The lines to output run from the first line of the entries below through the line containing "main_moniter.py is the"; copy them exactly and leave out pictures.

▸ Data to process
——

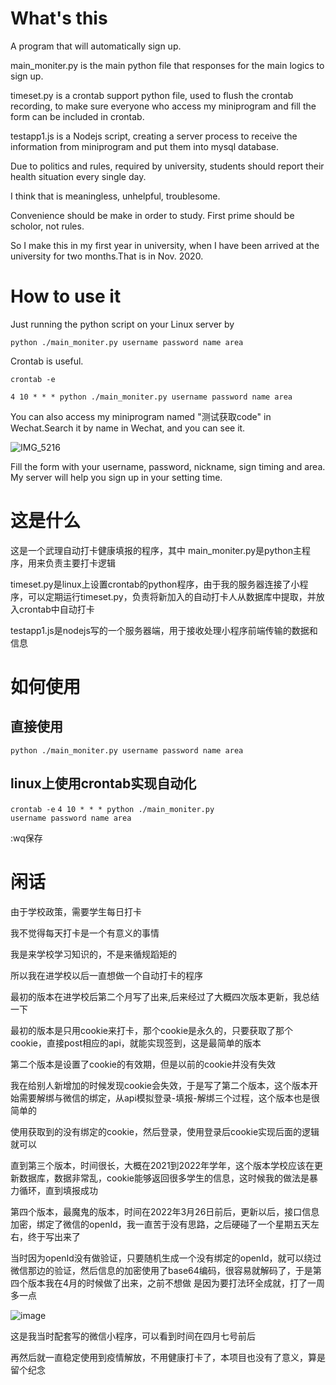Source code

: # What's this
A program that will automatically sign up.

main_moniter.py is the main python file that responses for the main logics to sign up.

timeset.py is a crontab support python file, used to flush the crontab recording, to make sure everyone who access my miniprogram and fill the form can be included in crontab.

testapp1.js is a Nodejs script, creating a server process to receive the information from miniprogram and put them into mysql database.

Due to politics and rules, required by university, students should report their health situation every single day.

I think that is meaningless, unhelpful, troublesome.

Convenience should be make in order to study. First prime should be scholor, not rules.

So I make this in my first year in university, when I have been arrived at the university for two months.That is in Nov. 2020.

# How to use it

Just running the python script on your Linux server by 

<code>python ./main_moniter.py username password name area </code>

Crontab is useful.

<code>crontab -e</code>

<code>4 10 * * * python ./main_moniter.py username password name area </code>

You can also access my miniprogram named "测试获取code" in Wechat.Search it by name in Wechat, and you can see it.

![IMG_5216](https://user-images.githubusercontent.com/77989499/224929404-d1fe2716-c884-45de-9c9a-792dee1c6771.PNG)

Fill the form with your username, password, nickname, sign timing and area. My server will help you sign up in your setting time.

# 这是什么
这是一个武理自动打卡健康填报的程序，其中
main_moniter.py是python主程序，用来负责主要打卡逻辑

timeset.py是linux上设置crontab的python程序，由于我的服务器连接了小程序，可以定期运行timeset.py，负责将新加入的自动打卡人从数据库中提取，并放入crontab中自动打卡

testapp1.js是nodejs写的一个服务器端，用于接收处理小程序前端传输的数据和信息
# 如何使用
## 直接使用
<code>python ./main_moniter.py username password name area </code>

## linux上使用crontab实现自动化
<code>crontab -e</code>
<code>4 10 * * * python ./main_moniter.py username password name area </code>

:wq保存

# 闲话
由于学校政策，需要学生每日打卡

我不觉得每天打卡是一个有意义的事情

我是来学校学习知识的，不是来循规蹈矩的

所以我在进学校以后一直想做一个自动打卡的程序

最初的版本在进学校后第二个月写了出来,后来经过了大概四次版本更新，我总结一下

最初的版本是只用cookie来打卡，那个cookie是永久的，只要获取了那个cookie，直接post相应的api，就能实现签到，这是最简单的版本

第二个版本是设置了cookie的有效期，但是以前的cookie并没有失效

我在给别人新增加的时候发现cookie会失效，于是写了第二个版本，这个版本开始需要解绑与微信的绑定，从api模拟登录-填报-解绑三个过程，这个版本也是很简单的

使用获取到的没有绑定的cookie，然后登录，使用登录后cookie实现后面的逻辑就可以

直到第三个版本，时间很长，大概在2021到2022年学年，这个版本学校应该在更新数据库，数据非常乱，cookie能够返回很多学生的信息，这时候我的做法是暴力循环，直到填报成功

第四个版本，最魔鬼的版本，时间在2022年3月26日前后，更新以后，接口信息加密，绑定了微信的openId，我一直苦于没有思路，之后硬碰了一个星期五天左右，终于写出来了

当时因为openId没有做验证，只要随机生成一个没有绑定的openId，就可以绕过微信那边的验证，然后信息的加密使用了base64编码，很容易就解码了，于是第四个版本我在4月的时候做了出来，之前不想做
是因为要打法环全成就，打了一周多一点

![image](https://user-images.githubusercontent.com/77989499/224934550-516e1e56-bd19-47ae-868f-e7acc603975d.png)

这是我当时配套写的微信小程序，可以看到时间在四月七号前后 

再然后就一直稳定使用到疫情解放，不用健康打卡了，本项目也没有了意义，算是留个纪念
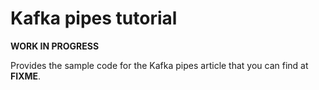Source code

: # Kafka pipes tutorial

**WORK IN PROGRESS**

Provides the sample code for the Kafka pipes article that you can find at **FIXME**.
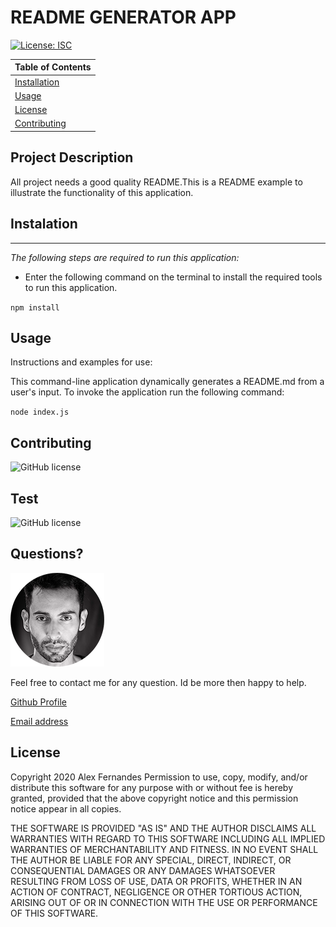 # README GENERATOR APP

[![License: ISC](https://img.shields.io/badge/License-ISC-blue.svg)](https://opensource.org/licenses/ISC)

| Table of Contents             |
| ----------------------------- |
| [Installation](#Installation) |
| [Usage](#Usage)               |
| [License](#License)           |
| [Contributing](#Contributing) |

## Project Description

All project needs a good quality README.This is a README example to illustrate the functionality of this application.

## Instalation

---

_The following steps are required to run this application:_

- Enter the following command on the terminal to install the required tools to run this application.

`npm install`

## Usage

Instructions and examples for use:

This command-line application dynamically generates a README.md from a user's input. To invoke the application run the following command:

`node index.js`

## Contributing

![GitHub license](https://img.shields.io/badge/Made%20by-aafernands-blue)

## Test

![GitHub license](https://img.shields.io/badge/tests-100%25-success)

## Questions?

![alt text](alex.png)

Feel free to contact me for any question. Id be more then happy to help.

[Github Profile](https://github.com/aafernands)

[Email address](alexfernands@outlook.com)

## License

Copyright 2020 Alex Fernandes
Permission to use, copy, modify, and/or distribute this software for any purpose with or without fee is hereby granted, provided that the above copyright notice and this permission notice appear in all copies.

THE SOFTWARE IS PROVIDED "AS IS" AND THE AUTHOR DISCLAIMS ALL WARRANTIES WITH REGARD TO THIS SOFTWARE INCLUDING ALL IMPLIED WARRANTIES OF MERCHANTABILITY AND FITNESS. IN NO EVENT SHALL THE AUTHOR BE LIABLE FOR ANY SPECIAL, DIRECT, INDIRECT, OR CONSEQUENTIAL DAMAGES OR ANY DAMAGES WHATSOEVER RESULTING FROM LOSS OF USE, DATA OR PROFITS, WHETHER IN AN ACTION OF CONTRACT, NEGLIGENCE OR OTHER TORTIOUS ACTION, ARISING OUT OF OR IN CONNECTION WITH THE USE OR PERFORMANCE OF THIS SOFTWARE.
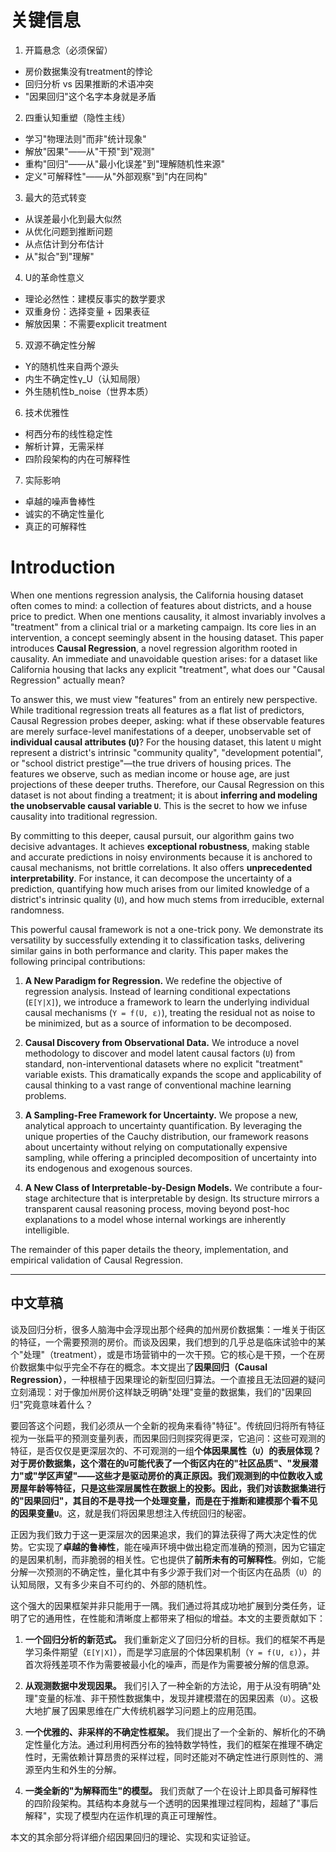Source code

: # 关键信息



  1. 开篇悬念（必须保留）

  - 房价数据集没有treatment的悖论
  - 回归分析 vs 因果推断的术语冲突
  - "因果回归"这个名字本身就是矛盾

  2. 四重认知重塑（隐性主线）

  - 学习"物理法则"而非"统计现象"
  - 解放"因果"——从"干预"到"观测"
  - 重构"回归"——从"最小化误差"到"理解随机性来源"
  - 定义"可解释性"——从"外部观察"到"内在同构"

  3. 最大的范式转变

  - 从误差最小化到最大似然
  - 从优化问题到推断问题
  - 从点估计到分布估计
  - 从"拟合"到"理解"

  4. U的革命性意义

  - 理论必然性：建模反事实的数学要求
  - 双重身份：选择变量 + 因果表征
  - 解放因果：不需要explicit treatment

  5. 双源不确定性分解

  - Y的随机性来自两个源头
  - 内生不确定性γ_U（认知局限）
  - 外生随机性b_noise（世界本质）

  6. 技术优雅性

  - 柯西分布的线性稳定性
  - 解析计算，无需采样
  - 四阶段架构的内在可解释性

  7. 实际影响

  - 卓越的噪声鲁棒性
  - 诚实的不确定性量化
  - 真正的可解释性


# Introduction

When one mentions regression analysis, the California housing dataset often comes to mind: a collection of features about districts, and a house price to predict. When one mentions causality, it almost invariably involves a "treatment" from a clinical trial or a marketing campaign. Its core lies in an intervention, a concept seemingly absent in the housing dataset. This paper introduces **Causal Regression**, a novel regression algorithm rooted in causality. An immediate and unavoidable question arises: for a dataset like California housing that lacks any explicit "treatment", what does our "Causal Regression" actually mean?

To answer this, we must view "features" from an entirely new perspective. While traditional regression treats all features as a flat list of predictors, Causal Regression probes deeper, asking: what if these observable features are merely surface-level manifestations of a deeper, unobservable set of **individual causal attributes (`U`)**? For the housing dataset, this latent `U` might represent a district's intrinsic "community quality", "development potential", or "school district prestige"—the true drivers of housing prices. The features we observe, such as median income or house age, are just projections of these deeper truths. Therefore, our Causal Regression on this dataset is not about finding a treatment; it is about **inferring and modeling the unobservable causal variable `U`**. This is the secret to how we infuse causality into traditional regression.

By committing to this deeper, causal pursuit, our algorithm gains two decisive advantages. It achieves **exceptional robustness**, making stable and accurate predictions in noisy environments because it is anchored to causal mechanisms, not brittle correlations. It also offers **unprecedented interpretability**. For instance, it can decompose the uncertainty of a prediction, quantifying how much arises from our limited knowledge of a district's intrinsic quality (`U`), and how much stems from irreducible, external randomness.

This powerful causal framework is not a one-trick pony. We demonstrate its versatility by successfully extending it to classification tasks, delivering similar gains in both performance and clarity. This paper makes the following principal contributions:

1.  **A New Paradigm for Regression.** We redefine the objective of regression analysis. Instead of learning conditional expectations (`E[Y|X]`), we introduce a framework to learn the underlying individual causal mechanisms (`Y = f(U, ε)`), treating the residual not as noise to be minimized, but as a source of information to be decomposed.

2.  **Causal Discovery from Observational Data.** We introduce a novel methodology to discover and model latent causal factors (`U`) from standard, non-interventional datasets where no explicit "treatment" variable exists. This dramatically expands the scope and applicability of causal thinking to a vast range of conventional machine learning problems.

3.  **A Sampling-Free Framework for Uncertainty.** We propose a new, analytical approach to uncertainty quantification. By leveraging the unique properties of the Cauchy distribution, our framework reasons about uncertainty without relying on computationally expensive sampling, while offering a principled decomposition of uncertainty into its endogenous and exogenous sources.

4.  **A New Class of Interpretable-by-Design Models.** We contribute a four-stage architecture that is interpretable by design. Its structure mirrors a transparent causal reasoning process, moving beyond post-hoc explanations to a model whose internal workings are inherently intelligible.

The remainder of this paper details the theory, implementation, and empirical validation of Causal Regression.

---

## 中文草稿

谈及回归分析，很多人脑海中会浮现出那个经典的加州房价数据集：一堆关于街区的特征，一个需要预测的房价。而谈及因果，我们想到的几乎总是临床试验中的某个"处理"（treatment），或是市场营销中的一次干预。它的核心是干预，一个在房价数据集中似乎完全不存在的概念。本文提出了**因果回归（Causal Regression）**，一种根植于因果理论的新型回归算法。一个直接且无法回避的疑问立刻涌现：对于像加州房价这样缺乏明确"处理"变量的数据集，我们的"因果回归"究竟意味着什么？

要回答这个问题，我们必须从一个全新的视角来看待"特征"。传统回归将所有特征视为一张扁平的预测变量列表，而因果回归则探究得更深，它追问：这些可观测的特征，是否仅仅是更深层次的、不可观测的一组**个体因果属性（`U`）**的表层体现？对于房价数据集，这个潜在的`U`可能代表了一个街区内在的"社区品质"、"发展潜力"或"学区声望"——这些才是驱动房价的真正原因。我们观测到的中位数收入或房屋年龄等特征，只是这些深层属性在数据上的投影。因此，我们对该数据集进行的"因果回归"，其目的不是寻找一个处理变量，而是在于**推断和建模那个看不见的因果变量`U`**。这，就是我们将因果思想注入传统回归的秘密。

正因为我们致力于这一更深层次的因果追求，我们的算法获得了两大决定性的优势。它实现了**卓越的鲁棒性**，能在噪声环境中做出稳定而准确的预测，因为它锚定的是因果机制，而非脆弱的相关性。它也提供了**前所未有的可解释性**。例如，它能分解一次预测的不确定性，量化其中有多少源于我们对一个街区内在品质（`U`）的认知局限，又有多少来自不可约的、外部的随机性。

这个强大的因果框架并非只能用于一隅。我们通过将其成功地扩展到分类任务，证明了它的通用性，在性能和清晰度上都带来了相似的增益。本文的主要贡献如下：

1.  **一个回归分析的新范式。** 我们重新定义了回归分析的目标。我们的框架不再是学习条件期望（`E[Y|X]`），而是学习底层的个体因果机制（`Y = f(U, ε)`），并首次将残差项不作为需要被最小化的噪声，而是作为需要被分解的信息源。

2.  **从观测数据中发现因果。** 我们引入了一种全新的方法论，用于从没有明确"处理"变量的标准、非干预性数据集中，发现并建模潜在的因果因素（`U`）。这极大地扩展了因果思维在广大传统机器学习问题上的应用范围。

3.  **一个优雅的、非采样的不确定性框架。** 我们提出了一个全新的、解析化的不确定性量化方法。通过利用柯西分布的独特数学特性，我们的框架在推理不确定性时，无需依赖计算昂贵的采样过程，同时还能对不确定性进行原则性的、溯源至内生和外生的分解。

4.  **一类全新的"为解释而生"的模型。** 我们贡献了一个在设计上即具备可解释性的四阶段架构。其结构本身就与一个透明的因果推理过程同构，超越了"事后解释"，实现了模型内在运作机理的真正可理解性。

本文的其余部分将详细介绍因果回归的理论、实现和实证验证。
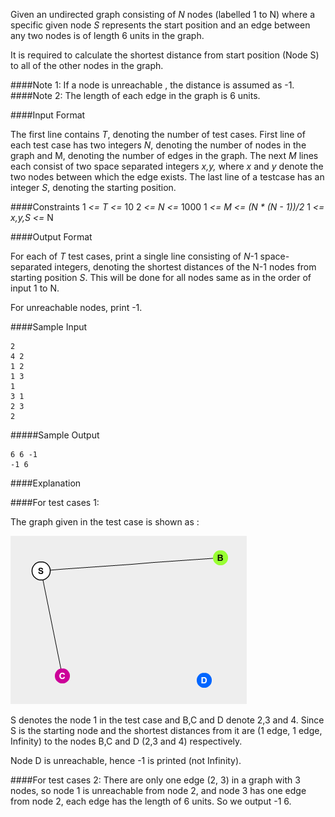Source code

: Given an undirected graph consisting of *N* nodes (labelled 1 to N) where a specific given node *S* represents the start position and an edge between any two nodes is of length 6 units in the graph.

It is required to calculate the shortest distance from start position (Node S) to all of the other nodes in the graph.

####Note 1:
If a node is unreachable , the distance is assumed as -1.
####Note 2:
The length of each edge in the graph is 6 units.

####Input Format

The first line contains *T*, denoting the number of test cases.
First line of each test case has two integers *N*, denoting the number of nodes in the graph and M, denoting the number of edges in the graph.
The next *M* lines each consist of two space separated integers *x,y,* where *x* and *y* denote the two nodes between which the edge exists.
The last line of a testcase has an integer *S*, denoting the starting position.

####Constraints
1 *<= T <=* 10
2 *<= N <=* 1000
1 *<= M <= (N * (N - 1))/2*
1 *<= x,y,S <=* N



####Output Format

For each of *T* test cases, print a single line consisting of *N*-1 space-separated integers, denoting the shortest distances of the N-1 nodes from starting position *S*. This will be done for all nodes same as in the order of input 1 to N.

For unreachable nodes, print -1.

####Sample Input

    2
    4 2
    1 2
    1 3
    1
    3 1
    2 3
    2


#####Sample Output

    6 6 -1
    -1 6


####Explanation

####For test cases 1:

The graph given in the test case is shown as :

![Graph](graph2.png "Graph")

S denotes the node 1 in the test case and B,C and D denote 2,3 and 4. Since S is the starting node and the shortest distances from it are (1 edge, 1 edge, Infinity) to the nodes B,C and D (2,3 and 4) respectively.

Node D is unreachable, hence -1 is printed (not Infinity).

####For test cases 2:
There are only one edge (2, 3) in a graph with 3 nodes, so node 1 is unreachable from node 2, and node 3 has one edge from node 2, each edge has the length of 6 units. So we output -1 6.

——

▸ Result
Source code

: # What's this
A program that will automatically sign up.

main_moniter.py is the main python file that responses for the main logics to sign up.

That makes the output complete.